According to The Washington Post, the four pastors and the rabbi were supposed to be joined by a Hindu priest who did not make it to the ceremony.

Rev. Cari Jackson, an ordained minister in the United Church of Christ, recounted that the clergy had sprinkled water in every room in the clinic, as well as the parking lot, as a "symbol of sanctification."

Carhart has contended that his decision to perform abortions in the 30th week of pregnancy and beyond is "religious," adding that it is how he lives out his faith. He noted that many of patients ask him if they would be forgiven by God as they wait to undergo abortions.

The clergy's actions have been denounced by some pro-life Christian leaders, such as Father Frank Pavone, who serves as the National Director of Priests for Life and also the President of the National Pro-Life Religious Council (NPRC).

"The Religious Coalition for Reproductive Choice, as we have pointed out in the book 'Holy Abortion?' (commissioned by the NPRC), is far out of the mainstream of America and the Church," the priest told Life Site News.

"Most who identify themselves as 'pro-choice' would be abhorred by what Carhart and other late term abortionists do," he added.

Carhart, who is based in Nevada, has been involved in several botched abortions and medical malpractice cases throughout his career.

In February 2013, Jennifer Morbelli, a 29-year-old substitute teacher from Westchester County, New York, had died after Carhart aborted her 33-week-old baby in Maryland.

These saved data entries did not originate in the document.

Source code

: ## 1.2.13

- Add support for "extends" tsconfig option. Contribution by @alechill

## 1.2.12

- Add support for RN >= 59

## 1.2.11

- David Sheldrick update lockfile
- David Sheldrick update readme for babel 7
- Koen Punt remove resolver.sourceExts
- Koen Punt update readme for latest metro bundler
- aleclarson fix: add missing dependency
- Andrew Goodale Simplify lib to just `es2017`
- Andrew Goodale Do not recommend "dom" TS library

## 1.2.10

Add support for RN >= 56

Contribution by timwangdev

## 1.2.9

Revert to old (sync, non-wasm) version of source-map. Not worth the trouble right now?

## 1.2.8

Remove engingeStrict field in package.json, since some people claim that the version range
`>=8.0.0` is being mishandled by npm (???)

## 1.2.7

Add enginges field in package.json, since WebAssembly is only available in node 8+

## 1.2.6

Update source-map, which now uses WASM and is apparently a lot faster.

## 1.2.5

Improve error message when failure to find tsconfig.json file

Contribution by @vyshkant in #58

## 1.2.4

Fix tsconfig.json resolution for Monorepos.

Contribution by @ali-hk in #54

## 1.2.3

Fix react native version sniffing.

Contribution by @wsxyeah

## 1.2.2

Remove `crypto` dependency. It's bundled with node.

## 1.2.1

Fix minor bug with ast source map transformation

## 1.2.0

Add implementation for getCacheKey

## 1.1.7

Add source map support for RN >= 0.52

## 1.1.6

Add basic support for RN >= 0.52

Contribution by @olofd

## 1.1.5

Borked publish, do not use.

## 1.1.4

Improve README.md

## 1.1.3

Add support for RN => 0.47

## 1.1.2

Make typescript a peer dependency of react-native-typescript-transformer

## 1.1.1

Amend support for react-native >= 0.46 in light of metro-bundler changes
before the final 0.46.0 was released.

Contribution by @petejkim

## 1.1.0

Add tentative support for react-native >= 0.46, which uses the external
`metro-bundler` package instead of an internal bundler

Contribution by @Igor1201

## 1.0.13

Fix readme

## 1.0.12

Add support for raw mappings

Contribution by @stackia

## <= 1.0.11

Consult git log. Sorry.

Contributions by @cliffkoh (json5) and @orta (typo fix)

Another woman named Christin Gilbert, who has Down Syndrome, died in 2005 following a botched third-trimester abortion.

Former employees at Carhart's Nebraska clinic have previously revealed that the abortion doctor had instructed them to insert IV needles and give intravenous medication to patients even though they were not registered nurses or certified licensed practical nurses.

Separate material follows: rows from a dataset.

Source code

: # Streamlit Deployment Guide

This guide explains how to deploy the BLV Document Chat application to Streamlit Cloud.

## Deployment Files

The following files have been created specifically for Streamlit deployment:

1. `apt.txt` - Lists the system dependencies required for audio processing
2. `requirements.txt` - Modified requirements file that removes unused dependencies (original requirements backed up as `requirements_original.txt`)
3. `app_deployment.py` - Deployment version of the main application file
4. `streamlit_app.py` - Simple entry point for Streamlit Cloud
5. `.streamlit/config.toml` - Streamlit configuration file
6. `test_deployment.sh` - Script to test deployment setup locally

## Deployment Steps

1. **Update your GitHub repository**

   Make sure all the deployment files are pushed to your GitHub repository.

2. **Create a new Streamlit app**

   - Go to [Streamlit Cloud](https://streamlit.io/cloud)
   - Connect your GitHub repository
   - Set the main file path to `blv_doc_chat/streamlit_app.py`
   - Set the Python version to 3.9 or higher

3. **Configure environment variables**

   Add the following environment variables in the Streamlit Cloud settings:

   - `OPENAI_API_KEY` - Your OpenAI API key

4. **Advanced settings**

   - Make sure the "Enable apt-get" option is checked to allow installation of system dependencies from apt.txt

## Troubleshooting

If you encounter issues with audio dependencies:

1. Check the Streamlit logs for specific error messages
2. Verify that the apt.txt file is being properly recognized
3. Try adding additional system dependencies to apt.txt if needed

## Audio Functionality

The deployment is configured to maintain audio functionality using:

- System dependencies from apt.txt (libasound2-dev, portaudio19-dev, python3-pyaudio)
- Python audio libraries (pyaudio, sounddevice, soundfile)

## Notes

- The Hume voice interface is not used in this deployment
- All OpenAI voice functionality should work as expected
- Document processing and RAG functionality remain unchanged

A series of undercover calls to abortion facilities conducted by Priests for Life has shown how easy it is to obtain late-term abortions at such clinics.

"Women can call certain abortion clinics and say they are 30 weeks pregnant, fully healthy, and carrying a healthy baby, and still get an appointment to have that baby killed. For clergy to say that is OK qualifies them as false prophets," Pavone said.